The German Bratwurst Museum is currently located in a small town very near to Muhlhausen and attracts a sizeable number of tourists annually to its sausage-themed exhibition. Authorities only learned about the new site’s horrible past after they had made the announcement. They blamed the lot’s owner for not honestly disclosing the background of the site early on.
Museum authorities eventually declared that they would avoid building a museum at the location due to its dark history and even released a statement, apologizing to the people whose feelings were hurt. “I welcome the fact that it has been decided to look for a new location,” Josef Schuster, the head of the Central Council of Jews in Germany, said in a statement (The Guardian).
North American Holocaust
When it comes to the Holocaust, most Americans associate it with Europe.

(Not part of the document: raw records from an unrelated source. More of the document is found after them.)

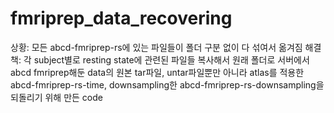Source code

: # fmriprep_data_recovering
상황: 모든 abcd-fmriprep-rs에 있는 파일들이 폴더 구분 없이 다 섞여서 옮겨짐
해결책: 각 subject별로 resting state에 관련된 파일들 복사해서 원래 폴더로 
서버에서 abcd fmriprep해둔 data의 원본 tar파일, untar파일뿐만 아니라 atlas를 적용한 abcd-fmriprep-rs-time, downsampling한 abcd-fmriprep-rs-downsampling을 되돌리기 위해 만든 code
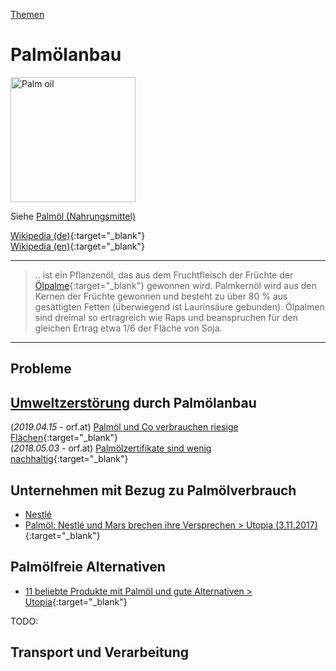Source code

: [Themen](../themen.html)   

# Palmölanbau

<img src="https://live.staticflickr.com/1484/24644125250_07defc5169_q_d.jpg" height="200" alt="Palm oil">   

Siehe [Palmöl (Nahrungsmittel)](../nahrung/palmoel.html)   

[Wikipedia (de)](https://de.wikipedia.org/wiki/Palm%C3%B6l){:target="_blank"}   
[Wikipedia (en)](https://en.wikipedia.org/wiki/Palm_oil){:target="_blank"}   

---

> .. ist ein Pflanzenöl, das aus dem Fruchtfleisch der Früchte der [Ölpalme](https://de.wikipedia.org/wiki/%C3%96lpalme){:target="_blank"} gewonnen wird. Palmkernöl wird aus den Kernen der Früchte gewonnen und besteht zu über 80 % aus gesättigten Fetten (überwiegend ist Laurinsäure gebunden). Ölpalmen sind dreimal so ertragreich wie Raps und beanspruchen für den gleichen Ertrag etwa 1/6 der Fläche von Soja.   

---

## Probleme
## <a name="umweltzerstoerung"/>[Umweltzerstörung](../thema/umweltzerstoerung.html) durch Palmölanbau

(_2019.04.15_ - orf.at) [Palmöl und Co verbrauchen riesige Flächen](https://science.orf.at/stories/2976199/){:target="_blank"}   
(_2018.05.03_ - orf.at) [Palmölzertifikate sind wenig nachhaltig](https://science.orf.at/stories/2910708/){:target="_blank"}   

## Unternehmen mit Bezug zu Palmölverbrauch
* [Nestlé](../konzerne/nestle#palmoel)
* [Palmöl: Nestlé und Mars brechen ihre Versprechen > Utopia (3.11.2017)](https://utopia.de/palmoel-nestle-mars-und-hershey-brechen-ihre-versprechen-68656/){:target="_blank"}  

## Palmölfreie Alternativen
* [11 beliebte Produkte mit Palmöl und gute Alternativen > Utopia](https://utopia.de/galerien/palmoel-produkte-marke-palmoelfreie-alternativen/){:target="_blank"}  

TODO:

## Transport und Verarbeitung
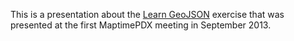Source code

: This is a presentation about the [Learn GeoJSON](http://github.com/lyzidiamond/learn-geojson) exercise that was presented at the first MaptimePDX meeting in September 2013.
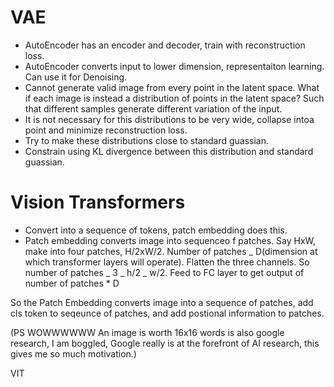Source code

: # VAE

- AutoEncoder has an encoder and decoder, train with reconstruction loss.
- AutoEncoder converts input to lower dimension, representaiton learning. Can use it for Denoising.
- Cannot generate valid image from every point in the latent space. What if each image is instead a distribution of points in the latent space? Such that different samples generate different variation of the input.
- It is not necessary for this distributions to be very wide, collapse intoa point and minimize reconstruction loss.
- Try to make these distributions close to standard guassian.
- Constrain using KL divergence between this distribution and standard guassian.

# Vision Transformers

- Convert into a sequence of tokens, patch embedding does this.
- Patch embedding converts image into sequenceo f patches. Say HxW, make into four patches, H/2xW/2. Number of patches _ D(dimension at which transformer layers will operate).
  Flatten the three channels. So number of patches _ 3 _ h/2 _ w/2. Feed to FC layer to get output of number of patches \* D

So the Patch Embedding converts image into a sequence of patches, add cls token to seqeunce of patches, and add postional information to patches.

(PS WOWWWWWW An image is worth 16x16 words is also google research, I am boggled, Google really is at the forefront of AI research, this gives me so much motivation.)

VIT
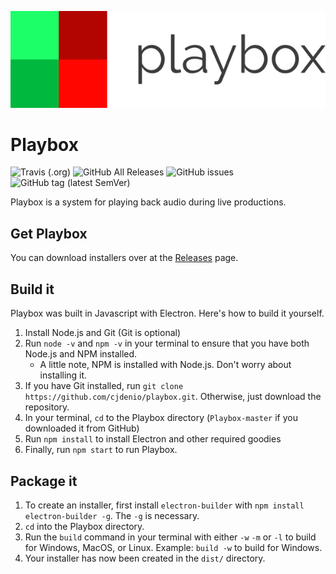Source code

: ![Playbox logo](https://raw.githubusercontent.com/cjdenio/playbox/master/img/logo_dark_small.png)
# Playbox

![Travis (.org)](https://img.shields.io/travis/cjdenio/playbox.svg)
![GitHub All Releases](https://img.shields.io/github/downloads/cjdenio/playbox/total.svg)
![GitHub issues](https://img.shields.io/github/issues/cjdenio/playbox.svg)
![GitHub tag (latest SemVer)](https://img.shields.io/github/tag/cjdenio/playbox.svg?label=version)

Playbox is a system for playing back audio during live productions.

## Get Playbox

You can download installers over at the [Releases](https://github.com/cjdenio/playbox/releases/latest) page. 

## Build it

Playbox was built in Javascript with Electron. Here's how to build it yourself.
1. Install Node.js and Git (Git is optional)
2. Run `node -v` and `npm -v` in your terminal to ensure that you have both Node.js and NPM installed.
    * A little note, NPM is installed with Node.js. Don't worry about installing it.
3. If you have Git installed, run `git clone https://github.com/cjdenio/playbox.git`.
Otherwise, just download the repository.
4. In your terminal, `cd` to the Playbox directory (`Playbox-master` if you downloaded it from GitHub)
5. Run `npm install` to install Electron and other required goodies
6. Finally, run `npm start` to run Playbox.

## Package it

1. To create an installer, first install `electron-builder` with `npm install electron-builder -g`. The `-g` is necessary.
2. `cd` into the Playbox directory.
3. Run the `build` command in your terminal with either `-w` `-m` or `-l` to build for Windows, MacOS, or Linux. Example: `build -w` to build for Windows.
4. Your installer has now been created in the `dist/` directory.
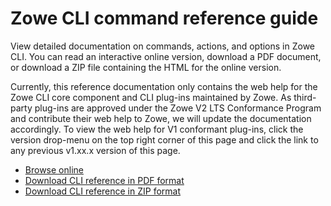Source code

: # Zowe CLI command reference guide

View detailed documentation on commands, actions, and options in Zowe CLI. You can read an interactive online version, download a PDF document, or download a ZIP file containing the HTML for the online version.

Currently, this reference documentation only contains the web help for 
the Zowe CLI core component and CLI plug-ins maintained by Zowe. As third-party plug-ins are approved under the Zowe V2 LTS Conformance Program and contribute their web help to Zowe, we will update the documentation accordingly. To view the web help for V1 conformant plug-ins, click the version drop-menu on the top right corner of this page and click the link to any previous v1.xx.x version of this page.

- <a href="/v2.5.x/web_help/index.html" target="_blank">Browse online</a>
- <a href="/v2.5.x/CLIReference_Zowe.pdf" target="_blank">Download CLI reference in PDF format</a>
- <a href="/v2.5.x/zowe_web_help.zip" target="_blank">Download CLI reference in ZIP format</a>
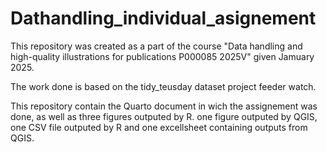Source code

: # Dathandling_individual_asignement
This repository was created as a part of the course "Data handling and high-quality illustrations for publications P000085 2025V" given Jamuary 2025.

The work done is based on the tidy_teusday dataset project feeder watch.

This repository contain the Quarto document in wich the assignement was done, as well as three figures outputed by R. one figure outputed by QGIS, one CSV file outputed by R and one excellsheet containing outputs from QGIS.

However, Adolf Hitler had planned a similar Holocaust of Jews all across North America, according to a rare book that experts suspect was a blueprint for the same. The only reason it never happened was because the Allies defeated Hitler and brought the Nazis to their knees.
“[The book] demonstrates that the Holocaust wasn’t a European event — it was an event that didn’t have the opportunity to spread out of Europe… It reminds us that conflicts and human tragedies that seemed far away could find their way to North America,” Michael Kent, a curator at Library and Archives Canada, said to The Guardian.
The book was published in 1944 by German researcher Heinz Kloss. It has detailed statistics, media, and information on the organizations of Jews in Canada and the United States. Kloss is believed to have been in touch with Nazi sympathizers in North America while creating the book.
According to some experts, the book was a part of Hitler’s library and was removed by Allied soldiers who visited the place after they won the war.